**Work order**. It would help if you retyped the data exactly, leaving out the pictures.

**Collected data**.
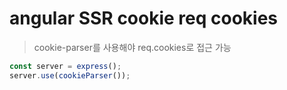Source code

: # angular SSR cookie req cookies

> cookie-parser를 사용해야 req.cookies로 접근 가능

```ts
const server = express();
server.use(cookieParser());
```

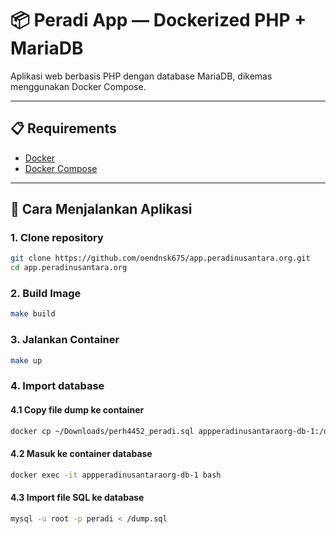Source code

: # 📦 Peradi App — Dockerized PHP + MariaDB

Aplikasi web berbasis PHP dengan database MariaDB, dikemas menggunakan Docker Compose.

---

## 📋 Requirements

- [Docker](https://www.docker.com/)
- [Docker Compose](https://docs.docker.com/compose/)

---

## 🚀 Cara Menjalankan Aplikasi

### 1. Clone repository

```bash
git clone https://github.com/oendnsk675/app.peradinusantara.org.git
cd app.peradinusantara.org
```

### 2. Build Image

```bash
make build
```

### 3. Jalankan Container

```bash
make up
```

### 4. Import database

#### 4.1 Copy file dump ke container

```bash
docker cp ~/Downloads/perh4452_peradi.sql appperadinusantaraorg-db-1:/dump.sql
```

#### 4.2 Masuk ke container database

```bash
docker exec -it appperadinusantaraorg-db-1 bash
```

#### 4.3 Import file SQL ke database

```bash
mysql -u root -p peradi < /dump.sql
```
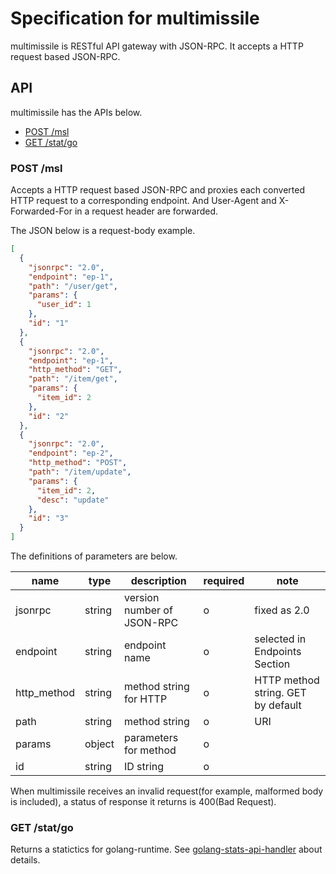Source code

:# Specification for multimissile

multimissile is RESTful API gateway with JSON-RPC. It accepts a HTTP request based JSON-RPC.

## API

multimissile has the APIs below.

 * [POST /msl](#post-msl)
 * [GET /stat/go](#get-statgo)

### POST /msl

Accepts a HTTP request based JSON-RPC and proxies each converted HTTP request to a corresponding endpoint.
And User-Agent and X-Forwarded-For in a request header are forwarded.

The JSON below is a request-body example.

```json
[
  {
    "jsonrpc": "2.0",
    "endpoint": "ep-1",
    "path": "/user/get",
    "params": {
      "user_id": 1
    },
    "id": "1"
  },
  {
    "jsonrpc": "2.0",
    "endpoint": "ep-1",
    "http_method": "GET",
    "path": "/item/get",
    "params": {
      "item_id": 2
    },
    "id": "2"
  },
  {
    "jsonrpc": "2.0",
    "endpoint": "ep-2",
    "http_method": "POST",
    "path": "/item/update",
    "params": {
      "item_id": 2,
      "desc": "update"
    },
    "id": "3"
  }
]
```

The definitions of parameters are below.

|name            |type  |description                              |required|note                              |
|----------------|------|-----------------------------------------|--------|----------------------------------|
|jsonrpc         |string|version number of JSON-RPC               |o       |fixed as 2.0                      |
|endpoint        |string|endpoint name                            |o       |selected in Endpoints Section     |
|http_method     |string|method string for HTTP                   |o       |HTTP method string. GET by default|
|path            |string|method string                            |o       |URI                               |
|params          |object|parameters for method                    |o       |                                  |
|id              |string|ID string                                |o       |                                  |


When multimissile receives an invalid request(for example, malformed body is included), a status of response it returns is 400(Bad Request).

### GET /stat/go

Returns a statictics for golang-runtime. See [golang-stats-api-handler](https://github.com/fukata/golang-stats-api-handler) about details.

**Expected output**.
Source code

: # angular SSR cookie req cookies

> cookie-parser를 사용해야 req.cookies로 접근 가능

```ts
const server = express();
server.use(cookieParser());
```

Source code

: # 📦 Peradi App — Dockerized PHP + MariaDB

Aplikasi web berbasis PHP dengan database MariaDB, dikemas menggunakan Docker Compose.

---

## 📋 Requirements

- [Docker](https://www.docker.com/)
- [Docker Compose](https://docs.docker.com/compose/)

---

## 🚀 Cara Menjalankan Aplikasi

### 1. Clone repository

```bash
git clone https://github.com/oendnsk675/app.peradinusantara.org.git
cd app.peradinusantara.org
```

### 2. Build Image

```bash
make build
```

### 3. Jalankan Container

```bash
make up
```

### 4. Import database

#### 4.1 Copy file dump ke container

```bash
docker cp ~/Downloads/perh4452_peradi.sql appperadinusantaraorg-db-1:/dump.sql
```

#### 4.2 Masuk ke container database

```bash
docker exec -it appperadinusantaraorg-db-1 bash
```

#### 4.3 Import file SQL ke database

```bash
mysql -u root -p peradi < /dump.sql
```
Source code

:# Specification for multimissile

multimissile is RESTful API gateway with JSON-RPC. It accepts a HTTP request based JSON-RPC.

## API

multimissile has the APIs below.

 * [POST /msl](#post-msl)
 * [GET /stat/go](#get-statgo)

### POST /msl

Accepts a HTTP request based JSON-RPC and proxies each converted HTTP request to a corresponding endpoint.
And User-Agent and X-Forwarded-For in a request header are forwarded.

The JSON below is a request-body example.

```json
[
  {
    "jsonrpc": "2.0",
    "endpoint": "ep-1",
    "path": "/user/get",
    "params": {
      "user_id": 1
    },
    "id": "1"
  },
  {
    "jsonrpc": "2.0",
    "endpoint": "ep-1",
    "http_method": "GET",
    "path": "/item/get",
    "params": {
      "item_id": 2
    },
    "id": "2"
  },
  {
    "jsonrpc": "2.0",
    "endpoint": "ep-2",
    "http_method": "POST",
    "path": "/item/update",
    "params": {
      "item_id": 2,
      "desc": "update"
    },
    "id": "3"
  }
]
```

The definitions of parameters are below.

|name            |type  |description                              |required|note                              |
|----------------|------|-----------------------------------------|--------|----------------------------------|
|jsonrpc         |string|version number of JSON-RPC               |o       |fixed as 2.0                      |
|endpoint        |string|endpoint name                            |o       |selected in Endpoints Section     |
|http_method     |string|method string for HTTP                   |o       |HTTP method string. GET by default|
|path            |string|method string                            |o       |URI                               |
|params          |object|parameters for method                    |o       |                                  |
|id              |string|ID string                                |o       |                                  |


When multimissile receives an invalid request(for example, malformed body is included), a status of response it returns is 400(Bad Request).

### GET /stat/go

Returns a statictics for golang-runtime. See [golang-stats-api-handler](https://github.com/fukata/golang-stats-api-handler) about details.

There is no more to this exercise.